## PROBLEM REQUIREMENTS
Print the data that follows again, keeping every line exact.

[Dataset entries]
BEGIN

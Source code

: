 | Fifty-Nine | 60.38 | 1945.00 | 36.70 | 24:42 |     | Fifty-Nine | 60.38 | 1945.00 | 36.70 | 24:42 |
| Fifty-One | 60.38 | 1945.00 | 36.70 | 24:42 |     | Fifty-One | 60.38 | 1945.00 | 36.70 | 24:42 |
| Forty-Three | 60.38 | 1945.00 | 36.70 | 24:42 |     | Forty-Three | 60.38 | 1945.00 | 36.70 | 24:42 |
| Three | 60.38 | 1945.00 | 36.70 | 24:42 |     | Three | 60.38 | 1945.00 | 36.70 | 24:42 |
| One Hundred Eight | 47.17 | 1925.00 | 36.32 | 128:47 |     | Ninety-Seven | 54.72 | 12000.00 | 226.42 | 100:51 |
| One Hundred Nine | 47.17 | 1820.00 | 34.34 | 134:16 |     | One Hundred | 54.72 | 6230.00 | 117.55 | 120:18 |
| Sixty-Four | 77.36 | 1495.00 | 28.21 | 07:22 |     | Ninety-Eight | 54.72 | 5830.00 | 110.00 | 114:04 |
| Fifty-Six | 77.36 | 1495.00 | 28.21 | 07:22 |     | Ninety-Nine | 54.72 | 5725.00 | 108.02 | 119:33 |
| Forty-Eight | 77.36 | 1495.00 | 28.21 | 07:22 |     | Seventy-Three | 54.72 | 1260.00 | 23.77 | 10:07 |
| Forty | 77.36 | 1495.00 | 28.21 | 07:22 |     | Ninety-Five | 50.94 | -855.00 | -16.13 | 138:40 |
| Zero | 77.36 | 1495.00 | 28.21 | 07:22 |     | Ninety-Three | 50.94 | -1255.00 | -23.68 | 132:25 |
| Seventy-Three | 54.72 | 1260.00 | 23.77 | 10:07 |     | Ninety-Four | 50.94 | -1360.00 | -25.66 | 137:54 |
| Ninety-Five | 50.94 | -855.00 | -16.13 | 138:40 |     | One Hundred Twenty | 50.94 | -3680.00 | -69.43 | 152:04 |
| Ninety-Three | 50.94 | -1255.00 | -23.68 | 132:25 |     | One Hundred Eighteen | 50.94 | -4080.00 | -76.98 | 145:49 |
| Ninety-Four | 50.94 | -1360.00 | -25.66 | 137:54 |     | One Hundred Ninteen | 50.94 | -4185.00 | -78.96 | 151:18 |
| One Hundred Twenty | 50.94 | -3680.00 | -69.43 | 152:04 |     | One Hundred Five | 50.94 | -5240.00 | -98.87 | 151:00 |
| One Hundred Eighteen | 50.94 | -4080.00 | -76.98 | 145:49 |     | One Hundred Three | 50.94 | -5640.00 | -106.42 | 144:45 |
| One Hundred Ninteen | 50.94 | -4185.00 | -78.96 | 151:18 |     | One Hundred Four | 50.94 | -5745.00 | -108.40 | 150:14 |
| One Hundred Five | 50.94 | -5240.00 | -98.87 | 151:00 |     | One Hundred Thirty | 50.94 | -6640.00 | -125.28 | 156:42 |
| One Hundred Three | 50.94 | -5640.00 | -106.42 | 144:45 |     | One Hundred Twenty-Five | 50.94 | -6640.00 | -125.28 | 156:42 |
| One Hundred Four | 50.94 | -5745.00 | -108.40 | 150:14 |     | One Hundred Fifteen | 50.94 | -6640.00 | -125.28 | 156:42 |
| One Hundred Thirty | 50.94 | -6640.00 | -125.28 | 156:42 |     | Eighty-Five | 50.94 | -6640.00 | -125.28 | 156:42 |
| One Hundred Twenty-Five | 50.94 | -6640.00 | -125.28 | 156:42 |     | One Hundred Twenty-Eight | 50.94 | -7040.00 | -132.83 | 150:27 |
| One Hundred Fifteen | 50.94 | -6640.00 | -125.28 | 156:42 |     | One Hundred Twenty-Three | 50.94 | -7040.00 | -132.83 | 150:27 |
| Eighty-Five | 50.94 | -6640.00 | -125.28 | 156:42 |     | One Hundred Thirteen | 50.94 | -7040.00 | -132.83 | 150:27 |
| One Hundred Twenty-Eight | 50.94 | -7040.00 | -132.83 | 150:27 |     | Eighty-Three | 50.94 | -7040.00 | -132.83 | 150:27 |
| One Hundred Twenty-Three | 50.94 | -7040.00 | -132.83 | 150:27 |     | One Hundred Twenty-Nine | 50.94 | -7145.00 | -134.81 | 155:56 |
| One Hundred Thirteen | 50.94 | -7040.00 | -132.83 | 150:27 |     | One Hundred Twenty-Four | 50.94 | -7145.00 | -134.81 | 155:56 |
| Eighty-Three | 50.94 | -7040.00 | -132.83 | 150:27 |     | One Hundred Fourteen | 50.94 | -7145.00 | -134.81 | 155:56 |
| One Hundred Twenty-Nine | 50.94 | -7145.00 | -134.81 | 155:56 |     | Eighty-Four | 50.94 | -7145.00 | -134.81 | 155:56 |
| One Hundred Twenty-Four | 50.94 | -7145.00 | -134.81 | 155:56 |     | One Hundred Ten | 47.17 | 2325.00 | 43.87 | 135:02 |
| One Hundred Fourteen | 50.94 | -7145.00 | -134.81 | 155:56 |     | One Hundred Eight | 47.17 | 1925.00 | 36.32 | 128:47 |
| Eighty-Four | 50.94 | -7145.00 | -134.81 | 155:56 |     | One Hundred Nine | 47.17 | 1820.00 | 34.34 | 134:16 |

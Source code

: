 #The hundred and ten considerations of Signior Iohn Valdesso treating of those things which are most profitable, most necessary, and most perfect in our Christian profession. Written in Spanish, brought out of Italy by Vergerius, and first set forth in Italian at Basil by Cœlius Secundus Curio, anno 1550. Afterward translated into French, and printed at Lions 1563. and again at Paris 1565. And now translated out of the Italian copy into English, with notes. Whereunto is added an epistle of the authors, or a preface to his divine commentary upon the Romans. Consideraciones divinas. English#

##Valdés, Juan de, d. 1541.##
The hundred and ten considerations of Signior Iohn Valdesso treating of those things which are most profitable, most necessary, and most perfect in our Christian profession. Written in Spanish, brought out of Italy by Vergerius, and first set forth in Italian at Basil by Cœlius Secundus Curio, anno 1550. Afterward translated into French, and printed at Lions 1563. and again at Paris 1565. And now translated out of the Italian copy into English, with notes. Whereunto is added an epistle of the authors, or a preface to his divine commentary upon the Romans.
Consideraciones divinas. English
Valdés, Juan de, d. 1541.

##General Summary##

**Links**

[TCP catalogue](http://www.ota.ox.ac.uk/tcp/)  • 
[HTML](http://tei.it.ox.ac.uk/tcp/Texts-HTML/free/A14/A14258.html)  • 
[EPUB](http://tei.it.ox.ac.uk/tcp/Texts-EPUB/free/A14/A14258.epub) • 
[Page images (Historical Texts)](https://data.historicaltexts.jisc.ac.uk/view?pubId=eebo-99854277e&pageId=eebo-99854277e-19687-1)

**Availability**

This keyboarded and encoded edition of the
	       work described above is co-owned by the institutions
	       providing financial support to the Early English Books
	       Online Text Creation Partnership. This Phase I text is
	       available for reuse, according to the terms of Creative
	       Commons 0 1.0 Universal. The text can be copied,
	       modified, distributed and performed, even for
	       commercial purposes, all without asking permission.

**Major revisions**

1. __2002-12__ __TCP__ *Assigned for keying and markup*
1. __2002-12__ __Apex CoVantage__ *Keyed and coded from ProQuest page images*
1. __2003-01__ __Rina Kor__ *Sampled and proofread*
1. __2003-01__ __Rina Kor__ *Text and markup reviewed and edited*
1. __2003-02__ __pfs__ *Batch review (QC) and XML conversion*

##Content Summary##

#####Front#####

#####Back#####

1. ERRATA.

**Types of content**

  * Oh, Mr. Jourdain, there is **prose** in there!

END

## SOLUTION
Source code

: | Fifty-Nine | 60.38 | 1945.00 | 36.70 | 24:42 |     | Fifty-Nine | 60.38 | 1945.00 | 36.70 | 24:42 |
| Fifty-One | 60.38 | 1945.00 | 36.70 | 24:42 |     | Fifty-One | 60.38 | 1945.00 | 36.70 | 24:42 |
| Forty-Three | 60.38 | 1945.00 | 36.70 | 24:42 |     | Forty-Three | 60.38 | 1945.00 | 36.70 | 24:42 |
| Three | 60.38 | 1945.00 | 36.70 | 24:42 |     | Three | 60.38 | 1945.00 | 36.70 | 24:42 |
| One Hundred Eight | 47.17 | 1925.00 | 36.32 | 128:47 |     | Ninety-Seven | 54.72 | 12000.00 | 226.42 | 100:51 |
| One Hundred Nine | 47.17 | 1820.00 | 34.34 | 134:16 |     | One Hundred | 54.72 | 6230.00 | 117.55 | 120:18 |
| Sixty-Four | 77.36 | 1495.00 | 28.21 | 07:22 |     | Ninety-Eight | 54.72 | 5830.00 | 110.00 | 114:04 |
| Fifty-Six | 77.36 | 1495.00 | 28.21 | 07:22 |     | Ninety-Nine | 54.72 | 5725.00 | 108.02 | 119:33 |
| Forty-Eight | 77.36 | 1495.00 | 28.21 | 07:22 |     | Seventy-Three | 54.72 | 1260.00 | 23.77 | 10:07 |
| Forty | 77.36 | 1495.00 | 28.21 | 07:22 |     | Ninety-Five | 50.94 | -855.00 | -16.13 | 138:40 |
| Zero | 77.36 | 1495.00 | 28.21 | 07:22 |     | Ninety-Three | 50.94 | -1255.00 | -23.68 | 132:25 |
| Seventy-Three | 54.72 | 1260.00 | 23.77 | 10:07 |     | Ninety-Four | 50.94 | -1360.00 | -25.66 | 137:54 |
| Ninety-Five | 50.94 | -855.00 | -16.13 | 138:40 |     | One Hundred Twenty | 50.94 | -3680.00 | -69.43 | 152:04 |
| Ninety-Three | 50.94 | -1255.00 | -23.68 | 132:25 |     | One Hundred Eighteen | 50.94 | -4080.00 | -76.98 | 145:49 |
| Ninety-Four | 50.94 | -1360.00 | -25.66 | 137:54 |     | One Hundred Ninteen | 50.94 | -4185.00 | -78.96 | 151:18 |
| One Hundred Twenty | 50.94 | -3680.00 | -69.43 | 152:04 |     | One Hundred Five | 50.94 | -5240.00 | -98.87 | 151:00 |
| One Hundred Eighteen | 50.94 | -4080.00 | -76.98 | 145:49 |     | One Hundred Three | 50.94 | -5640.00 | -106.42 | 144:45 |
| One Hundred Ninteen | 50.94 | -4185.00 | -78.96 | 151:18 |     | One Hundred Four | 50.94 | -5745.00 | -108.40 | 150:14 |
| One Hundred Five | 50.94 | -5240.00 | -98.87 | 151:00 |     | One Hundred Thirty | 50.94 | -6640.00 | -125.28 | 156:42 |
| One Hundred Three | 50.94 | -5640.00 | -106.42 | 144:45 |     | One Hundred Twenty-Five | 50.94 | -6640.00 | -125.28 | 156:42 |
| One Hundred Four | 50.94 | -5745.00 | -108.40 | 150:14 |     | One Hundred Fifteen | 50.94 | -6640.00 | -125.28 | 156:42 |
| One Hundred Thirty | 50.94 | -6640.00 | -125.28 | 156:42 |     | Eighty-Five | 50.94 | -6640.00 | -125.28 | 156:42 |
| One Hundred Twenty-Five | 50.94 | -6640.00 | -125.28 | 156:42 |     | One Hundred Twenty-Eight | 50.94 | -7040.00 | -132.83 | 150:27 |
| One Hundred Fifteen | 50.94 | -6640.00 | -125.28 | 156:42 |     | One Hundred Twenty-Three | 50.94 | -7040.00 | -132.83 | 150:27 |
| Eighty-Five | 50.94 | -6640.00 | -125.28 | 156:42 |     | One Hundred Thirteen | 50.94 | -7040.00 | -132.83 | 150:27 |
| One Hundred Twenty-Eight | 50.94 | -7040.00 | -132.83 | 150:27 |     | Eighty-Three | 50.94 | -7040.00 | -132.83 | 150:27 |
| One Hundred Twenty-Three | 50.94 | -7040.00 | -132.83 | 150:27 |     | One Hundred Twenty-Nine | 50.94 | -7145.00 | -134.81 | 155:56 |
| One Hundred Thirteen | 50.94 | -7040.00 | -132.83 | 150:27 |     | One Hundred Twenty-Four | 50.94 | -7145.00 | -134.81 | 155:56 |
| Eighty-Three | 50.94 | -7040.00 | -132.83 | 150:27 |     | One Hundred Fourteen | 50.94 | -7145.00 | -134.81 | 155:56 |
| One Hundred Twenty-Nine | 50.94 | -7145.00 | -134.81 | 155:56 |     | Eighty-Four | 50.94 | -7145.00 | -134.81 | 155:56 |
| One Hundred Twenty-Four | 50.94 | -7145.00 | -134.81 | 155:56 |     | One Hundred Ten | 47.17 | 2325.00 | 43.87 | 135:02 |
| One Hundred Fourteen | 50.94 | -7145.00 | -134.81 | 155:56 |     | One Hundred Eight | 47.17 | 1925.00 | 36.32 | 128:47 |
| Eighty-Four | 50.94 | -7145.00 | -134.81 | 155:56 |     | One Hundred Nine | 47.17 | 1820.00 | 34.34 | 134:16 |

Source code

: #The hundred and ten considerations of Signior Iohn Valdesso treating of those things which are most profitable, most necessary, and most perfect in our Christian profession. Written in Spanish, brought out of Italy by Vergerius, and first set forth in Italian at Basil by Cœlius Secundus Curio, anno 1550. Afterward translated into French, and printed at Lions 1563. and again at Paris 1565. And now translated out of the Italian copy into English, with notes. Whereunto is added an epistle of the authors, or a preface to his divine commentary upon the Romans. Consideraciones divinas. English#

##Valdés, Juan de, d. 1541.##
The hundred and ten considerations of Signior Iohn Valdesso treating of those things which are most profitable, most necessary, and most perfect in our Christian profession. Written in Spanish, brought out of Italy by Vergerius, and first set forth in Italian at Basil by Cœlius Secundus Curio, anno 1550. Afterward translated into French, and printed at Lions 1563. and again at Paris 1565. And now translated out of the Italian copy into English, with notes. Whereunto is added an epistle of the authors, or a preface to his divine commentary upon the Romans.
Consideraciones divinas. English
Valdés, Juan de, d. 1541.

##General Summary##

**Links**

[TCP catalogue](http://www.ota.ox.ac.uk/tcp/)  • 
[HTML](http://tei.it.ox.ac.uk/tcp/Texts-HTML/free/A14/A14258.html)  • 
[EPUB](http://tei.it.ox.ac.uk/tcp/Texts-EPUB/free/A14/A14258.epub) • 
[Page images (Historical Texts)](https://data.historicaltexts.jisc.ac.uk/view?pubId=eebo-99854277e&pageId=eebo-99854277e-19687-1)

**Availability**

This keyboarded and encoded edition of the
	       work described above is co-owned by the institutions
	       providing financial support to the Early English Books
	       Online Text Creation Partnership. This Phase I text is
	       available for reuse, according to the terms of Creative
	       Commons 0 1.0 Universal. The text can be copied,
	       modified, distributed and performed, even for
	       commercial purposes, all without asking permission.

**Major revisions**

1. __2002-12__ __TCP__ *Assigned for keying and markup*
1. __2002-12__ __Apex CoVantage__ *Keyed and coded from ProQuest page images*
1. __2003-01__ __Rina Kor__ *Sampled and proofread*
1. __2003-01__ __Rina Kor__ *Text and markup reviewed and edited*
1. __2003-02__ __pfs__ *Batch review (QC) and XML conversion*

##Content Summary##

#####Front#####

#####Back#####

1. ERRATA.

**Types of content**

  * Oh, Mr. Jourdain, there is **prose** in there!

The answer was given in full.